● **TASK**:
From the records below, output exactly the lines running from the line containing "The controller initiates" through the line containing "Primary Preemption happens", and no others.
(DATA TO USE Opens)
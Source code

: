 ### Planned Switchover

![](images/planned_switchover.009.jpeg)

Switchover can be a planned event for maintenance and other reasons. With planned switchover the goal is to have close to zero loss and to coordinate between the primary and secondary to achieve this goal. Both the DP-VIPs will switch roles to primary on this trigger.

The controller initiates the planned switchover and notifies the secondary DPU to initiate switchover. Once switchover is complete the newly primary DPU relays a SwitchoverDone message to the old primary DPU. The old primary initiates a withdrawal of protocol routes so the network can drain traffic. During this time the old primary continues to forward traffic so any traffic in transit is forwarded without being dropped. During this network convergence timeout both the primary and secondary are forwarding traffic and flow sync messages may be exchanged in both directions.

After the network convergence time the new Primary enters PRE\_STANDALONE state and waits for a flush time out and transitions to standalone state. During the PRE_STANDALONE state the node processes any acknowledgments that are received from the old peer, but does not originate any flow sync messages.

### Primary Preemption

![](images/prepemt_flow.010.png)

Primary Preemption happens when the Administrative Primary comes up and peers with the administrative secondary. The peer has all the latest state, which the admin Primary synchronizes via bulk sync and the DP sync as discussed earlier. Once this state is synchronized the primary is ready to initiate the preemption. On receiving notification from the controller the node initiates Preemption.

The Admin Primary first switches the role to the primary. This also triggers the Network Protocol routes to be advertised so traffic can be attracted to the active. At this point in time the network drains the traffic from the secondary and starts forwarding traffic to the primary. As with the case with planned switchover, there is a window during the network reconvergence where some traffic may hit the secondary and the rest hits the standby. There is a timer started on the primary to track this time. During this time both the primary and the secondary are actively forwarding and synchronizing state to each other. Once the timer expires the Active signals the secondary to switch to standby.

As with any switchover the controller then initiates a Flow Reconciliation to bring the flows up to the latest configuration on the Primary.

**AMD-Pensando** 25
(DATA TO USE Closes)
● **RESPONSE AREA**:
The controller initiates the planned switchover and notifies the secondary DPU to initiate switchover. Once switchover is complete the newly primary DPU relays a SwitchoverDone message to the old primary DPU. The old primary initiates a withdrawal of protocol routes so the network can drain traffic. During this time the old primary continues to forward traffic so any traffic in transit is forwarded without being dropped. During this network convergence timeout both the primary and secondary are forwarding traffic and flow sync messages may be exchanged in both directions.

After the network convergence time the new Primary enters PRE\_STANDALONE state and waits for a flush time out and transitions to standalone state. During the PRE_STANDALONE state the node processes any acknowledgments that are received from the old peer, but does not originate any flow sync messages.

### Primary Preemption

![](images/prepemt_flow.010.png)

Primary Preemption happens when the Administrative Primary comes up and peers with the administrative secondary. The peer has all the latest state, which the admin Primary synchronizes via bulk sync and the DP sync as discussed earlier. Once this state is synchronized the primary is ready to initiate the preemption. On receiving notification from the controller the node initiates Preemption.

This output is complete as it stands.